WHAT TO PRODUCE — Go to the line containing "just slightly larger" in the records below and print it and every following line exactly, on through the line containing "floating point error.", then stop.
····················
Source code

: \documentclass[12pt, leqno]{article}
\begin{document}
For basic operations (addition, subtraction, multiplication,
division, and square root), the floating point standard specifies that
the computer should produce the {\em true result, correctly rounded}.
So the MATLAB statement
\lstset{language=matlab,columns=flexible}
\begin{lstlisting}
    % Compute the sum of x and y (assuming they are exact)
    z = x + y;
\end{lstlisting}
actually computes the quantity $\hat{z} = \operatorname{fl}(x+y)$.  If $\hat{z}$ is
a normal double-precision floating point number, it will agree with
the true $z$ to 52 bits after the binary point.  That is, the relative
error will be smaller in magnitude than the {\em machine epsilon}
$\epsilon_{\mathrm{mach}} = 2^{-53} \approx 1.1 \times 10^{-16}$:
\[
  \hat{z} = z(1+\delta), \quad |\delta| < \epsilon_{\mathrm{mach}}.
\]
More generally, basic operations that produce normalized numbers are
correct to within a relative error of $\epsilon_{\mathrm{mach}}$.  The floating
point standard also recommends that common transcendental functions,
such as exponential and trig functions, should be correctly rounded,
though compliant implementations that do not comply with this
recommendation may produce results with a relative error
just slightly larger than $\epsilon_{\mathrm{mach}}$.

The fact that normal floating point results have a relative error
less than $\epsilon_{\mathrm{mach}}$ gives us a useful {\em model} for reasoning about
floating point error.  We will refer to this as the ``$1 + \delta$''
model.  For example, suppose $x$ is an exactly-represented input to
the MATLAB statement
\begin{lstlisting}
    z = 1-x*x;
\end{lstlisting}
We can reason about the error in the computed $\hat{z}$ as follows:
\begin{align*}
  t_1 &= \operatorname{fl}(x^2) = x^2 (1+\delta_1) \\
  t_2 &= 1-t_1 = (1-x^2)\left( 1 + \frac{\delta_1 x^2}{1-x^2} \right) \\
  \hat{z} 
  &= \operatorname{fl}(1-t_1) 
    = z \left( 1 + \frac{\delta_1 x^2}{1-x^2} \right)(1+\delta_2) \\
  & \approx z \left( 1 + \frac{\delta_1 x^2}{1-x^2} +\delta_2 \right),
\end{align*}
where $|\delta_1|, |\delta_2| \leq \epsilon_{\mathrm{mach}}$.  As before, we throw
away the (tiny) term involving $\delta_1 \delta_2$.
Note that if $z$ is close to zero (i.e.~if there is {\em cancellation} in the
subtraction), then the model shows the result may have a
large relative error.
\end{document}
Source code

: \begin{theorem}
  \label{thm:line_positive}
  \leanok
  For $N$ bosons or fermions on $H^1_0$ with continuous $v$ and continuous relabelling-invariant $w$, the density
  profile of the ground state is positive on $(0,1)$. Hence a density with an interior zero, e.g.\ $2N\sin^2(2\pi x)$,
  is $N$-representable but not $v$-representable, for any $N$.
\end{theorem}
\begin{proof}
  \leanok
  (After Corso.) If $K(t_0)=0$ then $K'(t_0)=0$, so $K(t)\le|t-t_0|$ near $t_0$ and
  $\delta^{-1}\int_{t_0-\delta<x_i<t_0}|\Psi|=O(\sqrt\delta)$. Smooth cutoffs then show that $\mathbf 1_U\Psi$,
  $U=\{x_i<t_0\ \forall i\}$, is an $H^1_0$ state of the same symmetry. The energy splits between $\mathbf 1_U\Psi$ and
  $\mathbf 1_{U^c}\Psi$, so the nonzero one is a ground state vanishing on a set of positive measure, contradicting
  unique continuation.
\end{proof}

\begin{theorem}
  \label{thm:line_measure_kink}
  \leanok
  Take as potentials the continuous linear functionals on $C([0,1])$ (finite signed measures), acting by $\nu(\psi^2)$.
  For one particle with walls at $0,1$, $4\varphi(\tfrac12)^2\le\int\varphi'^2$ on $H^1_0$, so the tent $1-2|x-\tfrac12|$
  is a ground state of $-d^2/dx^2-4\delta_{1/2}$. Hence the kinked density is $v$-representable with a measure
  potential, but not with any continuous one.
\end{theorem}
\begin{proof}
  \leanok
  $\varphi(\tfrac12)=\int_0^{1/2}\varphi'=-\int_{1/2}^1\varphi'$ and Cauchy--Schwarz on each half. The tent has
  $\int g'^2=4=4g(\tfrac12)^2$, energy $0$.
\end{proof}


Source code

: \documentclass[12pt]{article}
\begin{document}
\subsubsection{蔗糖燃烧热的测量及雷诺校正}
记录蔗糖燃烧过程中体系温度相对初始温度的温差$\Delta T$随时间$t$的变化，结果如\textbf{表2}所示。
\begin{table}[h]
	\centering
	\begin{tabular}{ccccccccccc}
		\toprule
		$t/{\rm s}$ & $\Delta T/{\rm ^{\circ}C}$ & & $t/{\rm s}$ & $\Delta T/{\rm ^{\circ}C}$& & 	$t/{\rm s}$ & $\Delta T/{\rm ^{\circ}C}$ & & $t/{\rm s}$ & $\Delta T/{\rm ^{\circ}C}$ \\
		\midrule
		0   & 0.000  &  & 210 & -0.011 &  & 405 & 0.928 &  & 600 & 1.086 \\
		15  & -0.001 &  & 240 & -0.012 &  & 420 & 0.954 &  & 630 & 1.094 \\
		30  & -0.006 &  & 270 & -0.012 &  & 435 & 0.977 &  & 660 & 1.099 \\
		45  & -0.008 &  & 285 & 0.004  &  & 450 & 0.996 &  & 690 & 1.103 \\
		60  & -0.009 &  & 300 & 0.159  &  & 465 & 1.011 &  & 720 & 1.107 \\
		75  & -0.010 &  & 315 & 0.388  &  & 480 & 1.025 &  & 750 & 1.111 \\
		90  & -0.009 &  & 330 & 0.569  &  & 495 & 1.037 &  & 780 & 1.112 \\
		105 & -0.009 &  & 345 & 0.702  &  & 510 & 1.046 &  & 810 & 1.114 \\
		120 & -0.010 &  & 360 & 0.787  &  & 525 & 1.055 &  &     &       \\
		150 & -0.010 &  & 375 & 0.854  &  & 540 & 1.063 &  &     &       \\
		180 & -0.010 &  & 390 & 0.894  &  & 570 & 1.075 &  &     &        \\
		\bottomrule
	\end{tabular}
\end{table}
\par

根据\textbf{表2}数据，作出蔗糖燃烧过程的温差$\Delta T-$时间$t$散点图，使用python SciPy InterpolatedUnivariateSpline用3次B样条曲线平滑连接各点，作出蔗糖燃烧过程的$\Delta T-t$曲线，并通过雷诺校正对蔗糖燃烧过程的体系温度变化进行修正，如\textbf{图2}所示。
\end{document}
····················
ANSWER BELOW —
just slightly larger than $\epsilon_{\mathrm{mach}}$.

The fact that normal floating point results have a relative error
less than $\epsilon_{\mathrm{mach}}$ gives us a useful {\em model} for reasoning about
floating point error.  We will refer to this as the ``$1 + \delta$''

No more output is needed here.